The professional network’s data also reveals a number of ways students can increase their chances of landing a summer gig through their online profile. For example, LinkedIn profiles who list their location receive 19 times more views, and those who list five or more skills are 27 times more likely to be discovered in searches by recruiters.
“Even if you don’t have former internship or work experience, if you have club and activity experience, or other leadership experience within your school, make sure you highlight that in your profile,” says Nieh. “Highlight the courses you’ve been taking, highlight the projects that you think would best represent the skills you’ve acquired through your academic journey, and that employers might get excited about. Those are ways students can help themselves stand out.”
Nieh adds that the summary section is more crucial for students than most applicants, as it gives them an opportunity to showcase some of their skills and interests, even if they don’t have formal work experience in those areas.
While March can be a very competitive month for internships, Berger says that interns who take the time to follow directions and fill out an application properly are already ahead of the pack.
“While they do get a lot [of applications], if I were to take out all the resumes that aren’t done properly—because of formatting, because of spelling errors, because the resumes aren’t arranged properly or saved as PDFs, because they didn’t add a cover letter when they were supposed to, whatever it might be—they’re actually not left with that many,” she says.
Berger adds that it is not uncommon for internship coordinators to receive cover letters addressed to the wrong company.
“Print off the internship listing and go through it with a highlighter, because they are giving you the answers to the test,” she says. “Connect the dots and let the job listing tell you what you need to focus on on your resume.”
Taking the time to follow instructions can have long-lasting benefits, as many students end up landing a full-time gig following graduation through their summer internship.

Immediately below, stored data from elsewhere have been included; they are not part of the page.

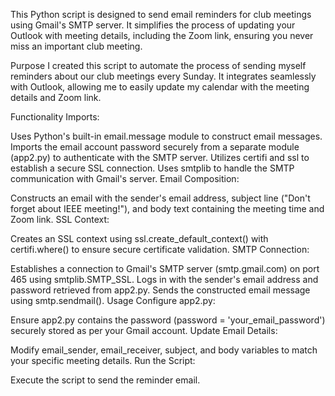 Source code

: This Python script is designed to send email reminders for club meetings using Gmail's SMTP server. It simplifies the process of updating your Outlook with meeting details, including the Zoom link, ensuring you never miss an important club meeting.

Purpose
I created this script to automate the process of sending myself reminders about our club meetings every Sunday. It integrates seamlessly with Outlook, allowing me to easily update my calendar with the meeting details and Zoom link.

Functionality
Imports:

Uses Python's built-in email.message module to construct email messages.
Imports the email account password securely from a separate module (app2.py) to authenticate with the SMTP server.
Utilizes certifi and ssl to establish a secure SSL connection.
Uses smtplib to handle the SMTP communication with Gmail's server.
Email Composition:

Constructs an email with the sender's email address, subject line ("Don't forget about IEEE meeting!"), and body text containing the meeting time and Zoom link.
SSL Context:

Creates an SSL context using ssl.create_default_context() with certifi.where() to ensure secure certificate validation.
SMTP Connection:

Establishes a connection to Gmail's SMTP server (smtp.gmail.com) on port 465 using smtplib.SMTP_SSL.
Logs in with the sender's email address and password retrieved from app2.py.
Sends the constructed email message using smtp.sendmail().
Usage
Configure app2.py:

Ensure app2.py contains the password (password = 'your_email_password') securely stored as per your Gmail account.
Update Email Details:

Modify email_sender, email_receiver, subject, and body variables to match your specific meeting details.
Run the Script:

Execute the script to send the reminder email.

According to data from LinkedIn, accounting interns have the highest likelihood of landing a full-time job, with 55% being hired after completing an internship, and management consulting interns have a 38% chance of getting hired.
While some interns will find a full-time placement through their internship, others will at least finish the summer with additional content on their resume, a deeper understanding of life after college, and perhaps even some clarity on what they want out of their future careers.
“Just getting a really great understanding of what the day-to-day is like is crucial,” says Berger. “The truth is you won’t know until you’re there, which is why internships are so beneficial; you’re learning what you want to do and what you don’t want to do, so when you graduate from college, you’re more likely to go into a career that’s the right fit for you.”